CURATION AND DEVELOPMENT OF THE SOYBEAN BREEDER'S TOOLBOX AND ITS INTEGRATION WITH OTHER PLANT GENOME DATABASES
Location: Corn Insects and Crop Genetics Research
Title: A Nomadic Subtelomeric Disease Resistance Gene Cluster in Common Bean
| David, Perrine - |
| Chen, Nicolas - |
| Pedrosa-Harand, Andrea - |
| Sevignac, Mireille - |
| Thareau, Vincent - |
| Debouck, Daniel - |
| Langin, Thierry - |
| Geffroy, Valerie - |
Submitted to: Plant Physiology
Publication Type: Peer Reviewed Journal
Publication Acceptance Date: September 17, 2009
Publication Date: September 23, 2009
Citation: David, P., Chen, N., Pedrosa-Harand, A., Sevignac, M., Thareau, V., Cannon, S.B., Debouck, D., Langin, T., Geffroy, V. 2009. A Nomadic Subtelomeric Disease Resistance Gene Cluster in Common Bean. Plant Physiology. 151:1048-1065.
Interpretive Summary: One of the ways that plants defend themselves against pathogens is with a type of plant-specific immune system, using a class of "resistance proteins" (R-proteins) that serve roles similar to those of antibodies in mammalian cells. However, plant R-proteins can't recombine in a single individual to form variants to recognize many pathogens. This raises the question of how plants can respond to evolving pathogens. This research describes 26 R-proteins that occur in a large R-gene cluster on a chromosome in common bean, and corresponding regions in soybean. The region is responsible to resistance against several important diseases in common bean and soybean, including bean anthracnose, bean rust, and bean stem and root rot. The main findings are that genes in this bean cluster have both recombined with others in the cluster, and with genes from other chromosomes. In short, this cluster is a recombination hotspot. Two factors appear to contribute to the "recombination hotness": one is a newly-discovered bit of repetitive DNA associated with these R-genes, and the other is the location at the end of a chromosome; similar hotspots have also been found at the ends of human chromosomes. These results are important because they help explain how a group of genes that are critical for plant disease resistance change and keep themselves up to date in response to evolving pathogens. This knowledge is important for plant breeders, who need to keep ahead of pathogens by introducing R-genes from wild plant varieties into related high-value crops.

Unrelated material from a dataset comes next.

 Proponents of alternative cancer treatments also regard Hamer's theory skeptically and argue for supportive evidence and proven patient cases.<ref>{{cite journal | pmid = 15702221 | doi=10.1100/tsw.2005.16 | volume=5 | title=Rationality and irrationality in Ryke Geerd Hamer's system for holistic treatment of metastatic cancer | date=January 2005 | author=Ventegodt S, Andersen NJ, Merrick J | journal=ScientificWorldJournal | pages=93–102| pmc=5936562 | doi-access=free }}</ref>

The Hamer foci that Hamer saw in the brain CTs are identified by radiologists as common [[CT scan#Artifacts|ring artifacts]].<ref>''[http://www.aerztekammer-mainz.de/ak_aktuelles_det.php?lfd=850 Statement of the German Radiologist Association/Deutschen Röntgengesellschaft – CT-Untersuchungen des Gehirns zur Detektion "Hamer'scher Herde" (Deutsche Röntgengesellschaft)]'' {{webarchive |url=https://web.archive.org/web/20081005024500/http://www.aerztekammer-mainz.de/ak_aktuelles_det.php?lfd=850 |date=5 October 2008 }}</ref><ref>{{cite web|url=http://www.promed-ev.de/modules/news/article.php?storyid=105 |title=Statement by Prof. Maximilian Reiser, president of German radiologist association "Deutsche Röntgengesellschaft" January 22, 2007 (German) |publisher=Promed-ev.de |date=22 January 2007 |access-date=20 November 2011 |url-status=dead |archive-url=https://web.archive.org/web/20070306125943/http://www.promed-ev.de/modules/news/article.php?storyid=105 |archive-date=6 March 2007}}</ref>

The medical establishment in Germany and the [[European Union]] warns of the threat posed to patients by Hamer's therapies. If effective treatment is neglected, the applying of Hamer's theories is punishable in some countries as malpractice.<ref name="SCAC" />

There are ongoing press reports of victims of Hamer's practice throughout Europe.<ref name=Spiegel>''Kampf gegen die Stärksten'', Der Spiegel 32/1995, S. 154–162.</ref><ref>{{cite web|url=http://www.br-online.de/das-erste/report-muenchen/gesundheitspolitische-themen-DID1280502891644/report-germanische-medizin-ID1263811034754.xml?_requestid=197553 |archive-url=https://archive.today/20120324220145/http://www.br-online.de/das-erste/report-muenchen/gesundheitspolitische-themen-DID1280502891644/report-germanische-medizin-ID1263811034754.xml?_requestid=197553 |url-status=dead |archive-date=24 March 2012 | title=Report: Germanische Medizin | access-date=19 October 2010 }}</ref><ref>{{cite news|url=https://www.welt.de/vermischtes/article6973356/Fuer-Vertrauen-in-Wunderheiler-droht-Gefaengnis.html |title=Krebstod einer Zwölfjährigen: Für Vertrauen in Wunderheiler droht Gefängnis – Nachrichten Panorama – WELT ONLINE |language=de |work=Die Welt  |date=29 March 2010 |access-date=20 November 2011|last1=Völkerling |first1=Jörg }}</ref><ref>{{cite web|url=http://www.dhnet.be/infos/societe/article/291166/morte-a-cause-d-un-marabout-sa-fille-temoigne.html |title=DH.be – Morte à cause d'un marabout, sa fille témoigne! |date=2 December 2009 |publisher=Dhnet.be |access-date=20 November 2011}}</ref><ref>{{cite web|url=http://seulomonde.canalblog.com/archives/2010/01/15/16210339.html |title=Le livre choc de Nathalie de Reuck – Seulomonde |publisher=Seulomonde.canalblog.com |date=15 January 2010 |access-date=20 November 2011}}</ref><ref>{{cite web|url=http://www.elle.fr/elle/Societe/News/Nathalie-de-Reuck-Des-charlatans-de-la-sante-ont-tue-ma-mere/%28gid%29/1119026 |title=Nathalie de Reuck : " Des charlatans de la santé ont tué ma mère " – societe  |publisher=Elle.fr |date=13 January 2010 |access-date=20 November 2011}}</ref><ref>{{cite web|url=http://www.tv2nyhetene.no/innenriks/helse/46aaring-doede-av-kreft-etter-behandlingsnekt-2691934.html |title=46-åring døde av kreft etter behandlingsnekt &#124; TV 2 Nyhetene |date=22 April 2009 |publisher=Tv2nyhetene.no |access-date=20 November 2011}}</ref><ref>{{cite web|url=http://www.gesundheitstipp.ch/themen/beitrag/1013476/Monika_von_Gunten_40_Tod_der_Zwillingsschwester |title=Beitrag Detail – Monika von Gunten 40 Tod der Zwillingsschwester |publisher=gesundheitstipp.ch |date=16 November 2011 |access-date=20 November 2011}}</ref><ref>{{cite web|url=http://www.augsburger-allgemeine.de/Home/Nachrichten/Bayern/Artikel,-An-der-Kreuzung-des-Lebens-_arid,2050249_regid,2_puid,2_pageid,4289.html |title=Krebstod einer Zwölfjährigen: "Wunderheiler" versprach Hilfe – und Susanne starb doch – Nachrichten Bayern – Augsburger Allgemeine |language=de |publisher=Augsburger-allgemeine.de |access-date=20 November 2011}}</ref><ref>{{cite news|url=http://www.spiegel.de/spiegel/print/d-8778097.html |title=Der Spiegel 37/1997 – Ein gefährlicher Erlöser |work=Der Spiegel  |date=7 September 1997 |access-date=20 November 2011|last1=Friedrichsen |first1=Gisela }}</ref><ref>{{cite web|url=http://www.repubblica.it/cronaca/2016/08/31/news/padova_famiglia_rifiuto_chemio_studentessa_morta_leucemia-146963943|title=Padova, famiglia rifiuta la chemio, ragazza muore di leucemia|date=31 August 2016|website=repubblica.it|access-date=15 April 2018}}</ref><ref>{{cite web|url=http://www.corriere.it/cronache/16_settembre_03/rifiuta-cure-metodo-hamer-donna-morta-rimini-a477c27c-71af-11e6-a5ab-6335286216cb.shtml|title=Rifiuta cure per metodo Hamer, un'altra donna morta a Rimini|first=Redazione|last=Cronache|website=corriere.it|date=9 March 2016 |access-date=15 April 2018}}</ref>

The B4 resistance (R)-gene cluster, located in subtelomeric region of chromosome 4, is one of the largest clusters known in common bean (Phaseolus vulgaris, Pv). We sequenced 650 kb spanning this locus and annotated 97 genes, 26 of which correspond to Coiled-coil-Nucleotide-Binding-Site-Leucine-Rich-Repeat (CNL). Conserved microsynteny was observed between the Pv B4 locus and corresponding regions of Medicago truncatula and Lotus japonicus, in chromosomes Mt6 and Lj2, respectively. The notable exception was the CNL sequences, which were completely absent in these regions. The origin of the Pv B4-CNL sequences was investigated through phylogenetic analysis, which reveals that, in the Pv genome, paralogous CNL genes are shared among nonhomologous chromosomes (4 and 11). Together, our results suggest that Pv B4-CNL derived from CNL sequences from another cluster, the Co-2 cluster, through an ectopic recombination event. Integration of the soybean genome data enables us to date more precisely this event and also to infer that a single CNL moved from the Co-2 to the B4 cluster. Moreover, we identified a new 528-bp satellite repeat, referred to as khipu, in the Pv B4 locus. It was shown to be specific to the Pv genus and present on most chromosomal termini, indicating the existence of frequent ectopic recombination events in Pv subtelomeric regions. Our results highlight the importance of ectopic recombination in R genes evolution.